The note and trust deed are legally coupled, inseparable and function in tandem. The note provides evidence of the debt owed but is not filed with the county recorder. The trust deed creates a lien on property as the source for repayment of the debt in the event of a default and is recorded.

In addition, when the seller carries back a note executed by the buyer as part of the sales price for property containing four-or-fewer residential units, a financial disclosure statement is to be prepared. This statement is prepared by the broker who represents the person who first offers or counteroffers on terms calling for a carryback note. [Calif. Civil Code §2956; See RPI Form 300]

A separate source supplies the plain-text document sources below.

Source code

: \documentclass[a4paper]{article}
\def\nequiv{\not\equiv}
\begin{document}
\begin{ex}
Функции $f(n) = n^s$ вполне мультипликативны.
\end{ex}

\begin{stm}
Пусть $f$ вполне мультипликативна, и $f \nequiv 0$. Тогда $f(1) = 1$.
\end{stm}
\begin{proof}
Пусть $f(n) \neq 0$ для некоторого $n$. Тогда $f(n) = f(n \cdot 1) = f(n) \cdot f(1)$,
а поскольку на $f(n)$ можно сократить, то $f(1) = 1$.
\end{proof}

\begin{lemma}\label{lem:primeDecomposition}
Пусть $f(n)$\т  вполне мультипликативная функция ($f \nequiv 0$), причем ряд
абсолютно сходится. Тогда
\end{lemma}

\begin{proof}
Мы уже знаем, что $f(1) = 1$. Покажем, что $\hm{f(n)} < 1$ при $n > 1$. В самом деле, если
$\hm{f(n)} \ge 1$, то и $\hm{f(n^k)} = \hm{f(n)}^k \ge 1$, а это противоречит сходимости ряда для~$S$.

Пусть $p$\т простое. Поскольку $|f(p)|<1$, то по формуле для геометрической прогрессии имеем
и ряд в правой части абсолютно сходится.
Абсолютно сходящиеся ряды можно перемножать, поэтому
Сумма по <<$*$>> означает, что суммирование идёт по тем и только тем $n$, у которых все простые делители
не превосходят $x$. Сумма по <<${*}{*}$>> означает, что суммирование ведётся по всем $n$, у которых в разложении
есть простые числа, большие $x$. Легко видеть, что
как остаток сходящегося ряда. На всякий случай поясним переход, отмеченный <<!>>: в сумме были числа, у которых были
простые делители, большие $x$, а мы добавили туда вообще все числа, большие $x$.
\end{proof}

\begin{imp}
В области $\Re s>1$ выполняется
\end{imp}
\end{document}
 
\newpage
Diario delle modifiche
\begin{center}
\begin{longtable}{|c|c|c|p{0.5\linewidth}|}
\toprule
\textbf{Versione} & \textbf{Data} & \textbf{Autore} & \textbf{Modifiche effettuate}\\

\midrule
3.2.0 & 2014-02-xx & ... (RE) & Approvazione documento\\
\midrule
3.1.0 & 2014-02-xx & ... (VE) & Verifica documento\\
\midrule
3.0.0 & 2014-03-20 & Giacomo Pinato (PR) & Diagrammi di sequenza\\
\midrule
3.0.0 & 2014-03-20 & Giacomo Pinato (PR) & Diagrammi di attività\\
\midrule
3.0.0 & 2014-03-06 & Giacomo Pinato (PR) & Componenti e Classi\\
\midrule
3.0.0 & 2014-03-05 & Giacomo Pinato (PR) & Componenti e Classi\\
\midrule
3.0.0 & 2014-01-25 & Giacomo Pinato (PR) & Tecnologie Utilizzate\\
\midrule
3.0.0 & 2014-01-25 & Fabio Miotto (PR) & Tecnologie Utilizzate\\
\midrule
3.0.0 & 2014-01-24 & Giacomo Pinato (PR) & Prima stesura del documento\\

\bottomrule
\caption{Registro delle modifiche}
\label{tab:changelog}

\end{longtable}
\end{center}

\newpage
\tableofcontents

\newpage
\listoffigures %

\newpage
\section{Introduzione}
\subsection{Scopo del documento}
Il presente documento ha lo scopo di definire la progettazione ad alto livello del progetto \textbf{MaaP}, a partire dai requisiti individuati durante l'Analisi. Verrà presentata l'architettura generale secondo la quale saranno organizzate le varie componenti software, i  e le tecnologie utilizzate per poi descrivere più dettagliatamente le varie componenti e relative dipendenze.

Carryback risks for the seller

A carryback seller assumes the role of a lender at the close of the sales escrow. This includes all the risks and obligations of a lender holding a secured position in real estate – a mortgage. The secured property described in the trust deed serves as collateral, the seller’s sole source of recovery to mitigate the risk of loss on a default by the buyer on the note or trust deed.

Another implicit risk of loss for secured creditors arises when the property’s value declines due to deflationary future market conditions or the buyer committing waste. The risk of waste, also called impairment of the security, is often overlooked during boom times.

However, a decline in property value during recessionary periods due to the buyer’s lack of funds poses serious consequences for the seller when the buyer defaults on the payment of taxes, assessments or insurance premiums.

Also, the seller needs to understand that a carryback note secured solely by a trust deed lien on the property sold is nonrecourse paper. Thus, the seller will be barred from obtaining a money judgment against the buyer for any part of the carryback debt not satisfied by the value of the property at the time of foreclosure – the unpaid and uncollectible deficiency.

However, as with any mortgage lender, if the risk premium built into the price, down payment, interest rate and due date on the carryback note is sufficient, the benefits of carryback financing level out or outweigh the risks of loss. [See RPI Form 303]

Carryback financing comes in clutch when traditional financing arrangements become unreachable. While agents need to take extra precautions when arranging carryback financing, this service is a productive lifeline for underrepresented homebuyers.